Range to output from the entries below: the line containing "5. README.md (Readme file)" through the line containing "### an overview of the project". Set it down exactly, ends included, nothing else.

[[ The input open ]]

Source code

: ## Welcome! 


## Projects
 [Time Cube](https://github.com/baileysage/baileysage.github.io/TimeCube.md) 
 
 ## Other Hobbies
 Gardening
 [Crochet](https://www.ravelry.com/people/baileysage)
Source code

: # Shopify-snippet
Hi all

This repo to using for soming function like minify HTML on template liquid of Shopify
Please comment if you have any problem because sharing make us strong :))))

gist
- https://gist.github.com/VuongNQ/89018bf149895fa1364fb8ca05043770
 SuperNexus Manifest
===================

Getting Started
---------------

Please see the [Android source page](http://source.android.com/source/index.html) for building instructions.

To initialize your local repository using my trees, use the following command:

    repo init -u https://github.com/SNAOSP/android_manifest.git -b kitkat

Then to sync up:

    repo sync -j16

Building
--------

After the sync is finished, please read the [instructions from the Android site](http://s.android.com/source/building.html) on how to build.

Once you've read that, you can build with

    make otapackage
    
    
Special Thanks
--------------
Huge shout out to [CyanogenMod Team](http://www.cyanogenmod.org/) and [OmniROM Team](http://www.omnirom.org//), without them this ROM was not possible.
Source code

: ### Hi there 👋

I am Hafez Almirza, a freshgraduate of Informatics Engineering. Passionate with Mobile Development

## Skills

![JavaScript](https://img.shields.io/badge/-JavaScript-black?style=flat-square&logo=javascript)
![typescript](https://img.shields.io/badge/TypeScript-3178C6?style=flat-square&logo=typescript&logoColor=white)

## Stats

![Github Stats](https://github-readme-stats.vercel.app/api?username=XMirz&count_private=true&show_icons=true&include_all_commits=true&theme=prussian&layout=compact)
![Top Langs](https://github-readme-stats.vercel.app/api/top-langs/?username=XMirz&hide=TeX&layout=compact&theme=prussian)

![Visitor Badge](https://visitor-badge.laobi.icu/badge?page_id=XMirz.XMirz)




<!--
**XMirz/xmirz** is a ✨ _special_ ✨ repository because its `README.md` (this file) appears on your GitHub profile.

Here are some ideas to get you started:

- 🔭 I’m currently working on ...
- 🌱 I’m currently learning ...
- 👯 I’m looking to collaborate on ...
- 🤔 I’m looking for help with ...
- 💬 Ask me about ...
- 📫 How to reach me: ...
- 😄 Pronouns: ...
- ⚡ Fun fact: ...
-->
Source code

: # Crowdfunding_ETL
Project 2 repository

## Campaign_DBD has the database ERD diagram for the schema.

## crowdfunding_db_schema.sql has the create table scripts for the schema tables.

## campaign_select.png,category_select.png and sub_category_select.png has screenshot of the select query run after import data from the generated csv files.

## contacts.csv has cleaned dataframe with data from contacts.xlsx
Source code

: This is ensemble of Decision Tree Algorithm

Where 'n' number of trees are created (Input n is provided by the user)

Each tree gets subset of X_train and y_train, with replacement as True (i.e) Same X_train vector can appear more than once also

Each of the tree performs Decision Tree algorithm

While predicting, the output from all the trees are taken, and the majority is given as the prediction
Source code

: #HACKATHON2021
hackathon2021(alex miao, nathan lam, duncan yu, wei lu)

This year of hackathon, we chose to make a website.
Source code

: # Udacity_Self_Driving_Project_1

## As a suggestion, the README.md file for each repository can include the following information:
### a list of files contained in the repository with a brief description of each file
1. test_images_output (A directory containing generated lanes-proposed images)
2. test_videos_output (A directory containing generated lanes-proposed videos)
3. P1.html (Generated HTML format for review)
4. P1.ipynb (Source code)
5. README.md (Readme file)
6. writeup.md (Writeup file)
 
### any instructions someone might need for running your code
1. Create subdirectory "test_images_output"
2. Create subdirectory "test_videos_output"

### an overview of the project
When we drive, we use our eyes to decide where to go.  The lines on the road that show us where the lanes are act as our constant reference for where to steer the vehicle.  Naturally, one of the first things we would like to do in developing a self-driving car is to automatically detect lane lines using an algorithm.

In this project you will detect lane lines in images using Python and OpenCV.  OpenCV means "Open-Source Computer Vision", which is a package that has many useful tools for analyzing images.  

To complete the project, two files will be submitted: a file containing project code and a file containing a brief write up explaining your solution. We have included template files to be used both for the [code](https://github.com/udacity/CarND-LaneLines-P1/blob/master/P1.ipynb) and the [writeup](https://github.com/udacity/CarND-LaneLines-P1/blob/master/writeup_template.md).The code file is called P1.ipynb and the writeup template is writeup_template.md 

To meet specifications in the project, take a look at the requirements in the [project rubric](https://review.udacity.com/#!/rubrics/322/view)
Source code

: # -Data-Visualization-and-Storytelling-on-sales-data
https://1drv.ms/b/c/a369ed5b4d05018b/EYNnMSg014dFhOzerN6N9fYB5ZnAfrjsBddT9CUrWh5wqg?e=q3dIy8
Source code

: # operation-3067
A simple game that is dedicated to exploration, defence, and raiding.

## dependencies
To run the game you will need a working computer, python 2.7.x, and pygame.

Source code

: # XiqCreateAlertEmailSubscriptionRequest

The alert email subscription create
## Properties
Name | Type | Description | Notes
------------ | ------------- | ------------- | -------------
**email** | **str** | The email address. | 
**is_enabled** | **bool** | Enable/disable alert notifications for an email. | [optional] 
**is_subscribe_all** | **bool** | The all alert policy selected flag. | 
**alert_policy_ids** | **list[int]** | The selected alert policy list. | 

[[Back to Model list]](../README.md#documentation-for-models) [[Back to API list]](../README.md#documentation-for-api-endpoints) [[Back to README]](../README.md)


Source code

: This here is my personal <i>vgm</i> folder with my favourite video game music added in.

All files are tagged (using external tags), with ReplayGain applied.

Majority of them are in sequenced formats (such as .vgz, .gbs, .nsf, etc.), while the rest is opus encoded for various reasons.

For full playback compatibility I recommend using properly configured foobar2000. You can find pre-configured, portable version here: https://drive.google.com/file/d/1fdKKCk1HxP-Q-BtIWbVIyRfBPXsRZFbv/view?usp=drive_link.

[[ The input closed ]]

**Problem solution:**
5. README.md (Readme file)
6. writeup.md (Writeup file)
 
### any instructions someone might need for running your code
1. Create subdirectory "test_images_output"
2. Create subdirectory "test_videos_output"

### an overview of the project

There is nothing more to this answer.